### EXERCISE DATA ###

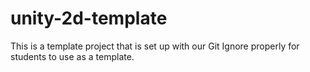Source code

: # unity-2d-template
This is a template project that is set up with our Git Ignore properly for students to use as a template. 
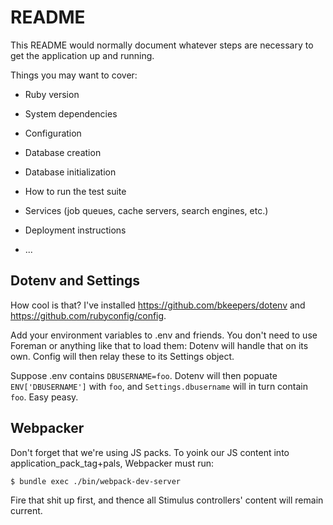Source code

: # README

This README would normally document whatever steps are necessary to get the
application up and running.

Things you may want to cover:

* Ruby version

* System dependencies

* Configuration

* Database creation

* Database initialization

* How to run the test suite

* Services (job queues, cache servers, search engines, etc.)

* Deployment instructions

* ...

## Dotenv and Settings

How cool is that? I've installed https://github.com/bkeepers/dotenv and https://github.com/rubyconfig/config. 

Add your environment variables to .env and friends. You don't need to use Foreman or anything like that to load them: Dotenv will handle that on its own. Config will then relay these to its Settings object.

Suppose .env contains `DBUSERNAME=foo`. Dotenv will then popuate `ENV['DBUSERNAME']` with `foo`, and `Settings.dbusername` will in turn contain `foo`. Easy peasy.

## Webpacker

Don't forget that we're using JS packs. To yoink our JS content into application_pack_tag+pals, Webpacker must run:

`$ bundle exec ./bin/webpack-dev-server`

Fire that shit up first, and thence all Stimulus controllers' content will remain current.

###

• [HOW TO COMPLETE THIS TASK]
The records above should be copied word for word, with the pictures left out.

• [TASK RESPONSE]
Source code

: # unity-2d-template
This is a template project that is set up with our Git Ignore properly for students to use as a template. 
Source code

: # README

This README would normally document whatever steps are necessary to get the
application up and running.

Things you may want to cover:

* Ruby version

* System dependencies

* Configuration

* Database creation

* Database initialization

* How to run the test suite

* Services (job queues, cache servers, search engines, etc.)

* Deployment instructions

* ...

## Dotenv and Settings

How cool is that? I've installed https://github.com/bkeepers/dotenv and https://github.com/rubyconfig/config. 

Add your environment variables to .env and friends. You don't need to use Foreman or anything like that to load them: Dotenv will handle that on its own. Config will then relay these to its Settings object.

Suppose .env contains `DBUSERNAME=foo`. Dotenv will then popuate `ENV['DBUSERNAME']` with `foo`, and `Settings.dbusername` will in turn contain `foo`. Easy peasy.

## Webpacker

Don't forget that we're using JS packs. To yoink our JS content into application_pack_tag+pals, Webpacker must run:

`$ bundle exec ./bin/webpack-dev-server`

Fire that shit up first, and thence all Stimulus controllers' content will remain current.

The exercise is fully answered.